Yesterday, at the VA hospital, I had to practice restraint while conversing with two old men. We talked about martial arts before one went on a tangent about Stephen Seagal and wondered why Seagal didn’t make movies anymore. Things started going downhill when I stated the reason Seagal’s more recent movies are all in Eastern Europe and why he’s no longer famous is because he’s been Hollywood blacklisted after several sexual harassment suits filed against him. The guy tried using a strawman argument stating there should be a statute of limitation and that he’d report it right away as if his car were stolen. It did no good when I tried elucidating most people would have discredited those women then because they didn’t have the recourse they do today. The other guy said if he was rich and famous like Seagal and had women throwing themselves at his feet, he’d do the same thing.

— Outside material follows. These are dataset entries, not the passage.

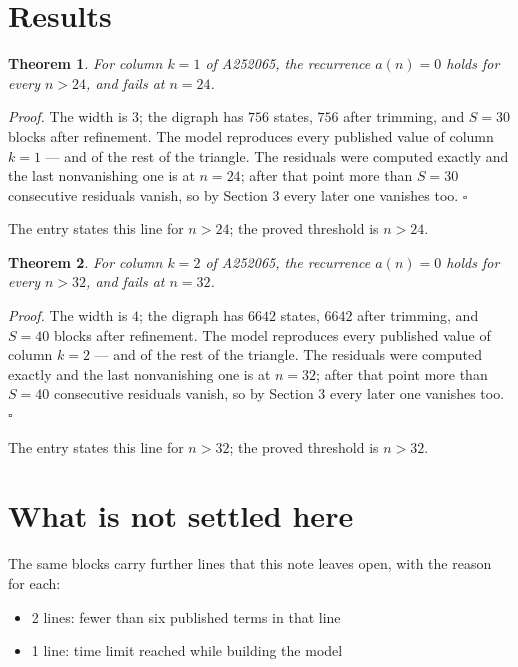 \documentclass[11pt]{article}
\newtheorem{theorem}{Theorem}
\theoremstyle{definition}
\begin{document}
\section{Results}

\begin{theorem} For column $k = 1$ of A252065, the recurrence $a(n) = 0$ holds for every $n > 24$, and fails at $n = 24$.\end{theorem}

{\itshape Proof.} The width is $3$; the digraph has $756$ states, $756$ after trimming, and $S = 30$ blocks after refinement. The model reproduces every published value of column $k = 1$ --- and of the rest of the triangle. The residuals were computed exactly and the last nonvanishing one is at $n = 24$; after that point more than $S = 30$ consecutive residuals vanish, so by Section 3 every later one vanishes too. $\square$

The entry states this line for $n > 24$; the proved threshold is $n > 24$.

\begin{theorem} For column $k = 2$ of A252065, the recurrence $a(n) = 0$ holds for every $n > 32$, and fails at $n = 32$.\end{theorem}

{\itshape Proof.} The width is $4$; the digraph has $6642$ states, $6642$ after trimming, and $S = 40$ blocks after refinement. The model reproduces every published value of column $k = 2$ --- and of the rest of the triangle. The residuals were computed exactly and the last nonvanishing one is at $n = 32$; after that point more than $S = 40$ consecutive residuals vanish, so by Section 3 every later one vanishes too. $\square$

The entry states this line for $n > 32$; the proved threshold is $n > 32$.

\section{What is not settled here}

The same blocks carry further lines that this note leaves open, with the reason for each:

\begin{itemize}

\item 2 lines: fewer than six published terms in that line

\item 1 line: time limit reached while building the model

\end{itemize}
\end{document}

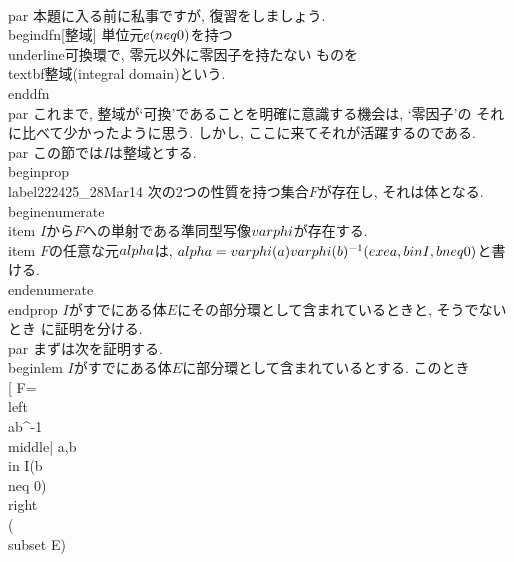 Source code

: \\par 本題に入る前に私事ですが, 復習をしましょう.
\\begin{dfn}[整域]
 単位元$e(\\neq0)$を持つ\\underline{可換環}で, 零元以外に零因子を持たない
 ものを
 \\textbf{整域(integral domain)}という.
\\end{dfn}
\\par これまで, 整域が`可換'であることを明確に意識する機会は, `零因子'の
それに比べて少かったように思う. しかし, ここに来てそれが活躍するのである.
\\par この節では$I$は整域とする.
\\begin{prop}
 \\label{222425_28Mar14}
 次の2つの性質を持つ集合$F$が存在し, それは体となる.
 \\begin{enumerate}
  \\item $I$から$F$への単射である準同型写像$\\varphi$が存在する.
  \\item $F$の任意な元$\\alpha$は, $\\alpha=\\varphi(a)\\varphi(b)^{-1}(\\exe
        a,b\\in I,b\\neq 0)$と書ける.
 \\end{enumerate}
\\end{prop}
$I$がすでにある体$E$にその部分環として含まれているときと, そうでないとき
に証明を分ける.
\\par まずは次を証明する.
\\begin{lem}
 $I$がすでにある体$E$に部分環として含まれているとする. このとき
 \\[
  F=\\left\\{ab^{-1}\\middle| a,b\\in I(b\\neq 0)\\right\\}(\\subset E)
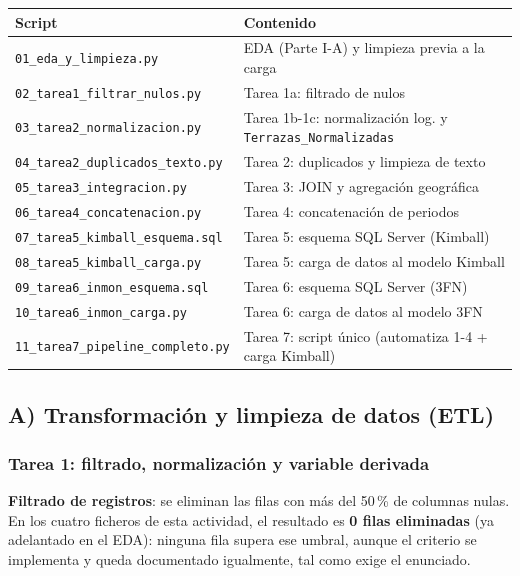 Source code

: \documentclass[11pt]{article}
\begin{document}
\begin{center}
\begin{tabular}{ll}
\toprule
Script & Contenido \\
\midrule
\texttt{01\_eda\_y\_limpieza.py} & EDA (Parte I-A) y limpieza previa a la carga \\
\texttt{02\_tarea1\_filtrar\_nulos.py} & Tarea 1a: filtrado de nulos \\
\texttt{03\_tarea2\_normalizacion.py} & Tarea 1b-1c: normalización log. y \texttt{Terrazas\_Normalizadas} \\
\texttt{04\_tarea2\_duplicados\_texto.py} & Tarea 2: duplicados y limpieza de texto \\
\texttt{05\_tarea3\_integracion.py} & Tarea 3: JOIN y agregación geográfica \\
\texttt{06\_tarea4\_concatenacion.py} & Tarea 4: concatenación de periodos \\
\texttt{07\_tarea5\_kimball\_esquema.sql} & Tarea 5: esquema SQL Server (Kimball) \\
\texttt{08\_tarea5\_kimball\_carga.py} & Tarea 5: carga de datos al modelo Kimball \\
\texttt{09\_tarea6\_inmon\_esquema.sql} & Tarea 6: esquema SQL Server (3FN) \\
\texttt{10\_tarea6\_inmon\_carga.py} & Tarea 6: carga de datos al modelo 3FN \\
\texttt{11\_tarea7\_pipeline\_completo.py} & Tarea 7: script único (automatiza 1-4 + carga Kimball) \\
\bottomrule
\end{tabular}
\label{tab:scripts}
\end{center}

\subsection{A) Transformación y limpieza de datos (ETL)}
\label{ssec:tarea1}

\subsubsection{Tarea 1: filtrado, normalización y variable derivada}

\textbf{Filtrado de registros}: se eliminan las filas con más del 50\,\% de columnas
nulas. En los cuatro ficheros de esta actividad, el resultado es \textbf{0 filas
eliminadas} (ya adelantado en el EDA): ninguna fila supera ese umbral, aunque el criterio
se implementa y queda documentado igualmente, tal como exige el enunciado.
\end{document}
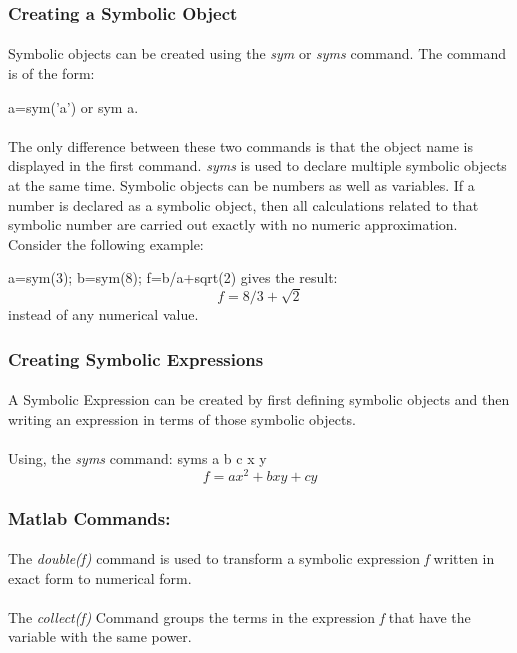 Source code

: \documentclass[]{article}
\begin{document}
\subsubsection{Creating a Symbolic Object}
\paragraph{}
Symbolic objects can be created using the \emph{sym} or \emph{syms} command. The command is of the form:

a=sym('a')
or 
sym a. 
\paragraph{}
The only difference between these two commands is that the object name is displayed in the first command. \emph{syms} is used to declare multiple symbolic objects at the same time.
Symbolic objects can be numbers as well as variables. If a number is declared as a symbolic object, then all calculations related to that symbolic number are carried out exactly with no numeric approximation. Consider the following example:

a=sym(3);
b=sym(8);
f=b/a+sqrt(2) gives the result:
\[
f=8/3+\sqrt2
\]
instead of any numerical value.
\subsubsection{Creating Symbolic Expressions}
\paragraph{}
A Symbolic Expression can be created by first defining symbolic objects and then writing an expression in terms of those symbolic objects. 
\paragraph{}
Using, the \emph{syms} command:
syms a b c x y
\[
f = ax^2+bxy+cy
\]
\subsubsection{Matlab Commands: }
\paragraph{}
The \emph{double(f)} command is used to transform a symbolic expression \emph{f} written in exact form to numerical form.
\paragraph{}
The \emph{collect(f)} Command groups the terms in the expression \emph {f} that have the variable with the same power.
\end{document}
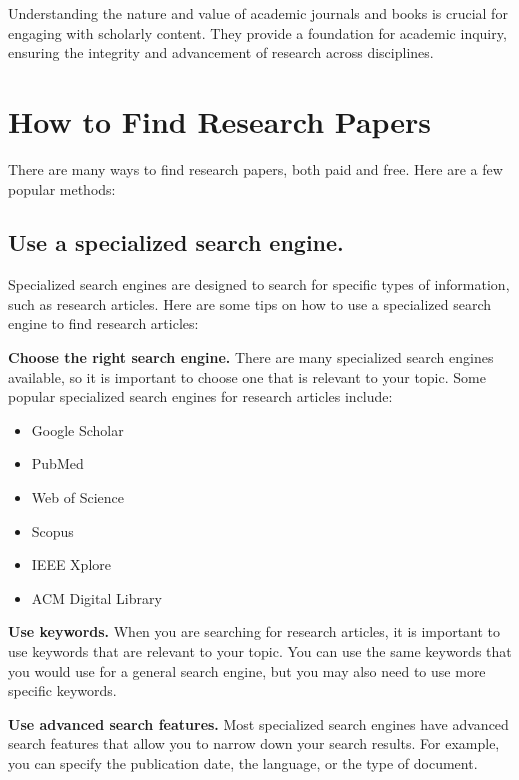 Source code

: \documentclass[
]{book}
\begin{document}
Understanding the nature and value of academic journals and books is crucial for engaging with scholarly content. They provide a foundation for academic inquiry, ensuring the integrity and advancement of research across disciplines.

\hypertarget{how-to-find-research-papers}{%
\section*{How to Find Research Papers}\label{how-to-find-research-papers}}

There are many ways to find research papers, both paid and free. Here are a few popular methods:

\hypertarget{use-a-specialized-search-engine.}{%
\subsection*{Use a specialized search engine.}\label{use-a-specialized-search-engine.}}

Specialized search engines are designed to search for specific types of information, such as research articles. Here are some tips on how to use a specialized search engine to find research articles:

\textbf{Choose the right search engine.} There are many specialized search engines available, so it is important to choose one that is relevant to your topic. Some popular specialized search engines for research articles include:

\begin{itemize}
\item
  Google Scholar
\item
  PubMed
\item
  Web of Science
\item
  Scopus
\item
  IEEE Xplore
\item
  ACM Digital Library
\end{itemize}

\textbf{Use keywords.} When you are searching for research articles, it is important to use keywords that are relevant to your topic. You can use the same keywords that you would use for a general search engine, but you may also need to use more specific keywords.

\textbf{Use advanced search features.} Most specialized search engines have advanced search features that allow you to narrow down your search results. For example, you can specify the publication date, the language, or the type of document.
\end{document}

That’s when I knew it was time to walk away. A few years ago, I would’ve been shocked. I might have even scorned them and told them they’re old enough to know better. I wasn’t surprised, though, seeing this was the VA hospital with military veterans many of whom were lifers. I may be autistic, but I’ve been socialized to know how to choose my battles. I therefore chalked it up as they were just men of their times.

A Grain of Salt

My first gig after graduating college was that of an enumerator during the 2010 census. I remember discussing kids with some 70-something Irish-American retiree from New York I’ll call George. He would regurgitate the same platitudes I heard from every other guy from his generation. George would say, “Back in my day, when I went to Catholic school, the priest swatted us good with a paddle whenever we misbehaved, and it made us tough.” Hogwash I say! Back in your day, people would lose their marbles if they saw a black person living in the same neighborhood or using the same facilities as you or a woman. Back in your day, it wasn’t uncommon for men to get drunk and beat their wives, so let’s not kid ourselves, George. I’m sure those priests expressed their love for children in other ways, but we don’t need to go there. Nobody knew then that corporal punishment causes depression and anxiety and makes kids more aggressive. The general public knew jack about psychology. It might have worked in the short run, but it was detrimental in the long run. I’ll bet the truancy and teenage pregnancy rates were high back then, but I’m sure George and others wouldn’t acknowledge that. While they may be wise and knowledgeable in some areas, many of their ideas I find outlandish and obsolete. This is why I don’t bother explaining autism to most folks over 70 and take what they say with a grain of salt.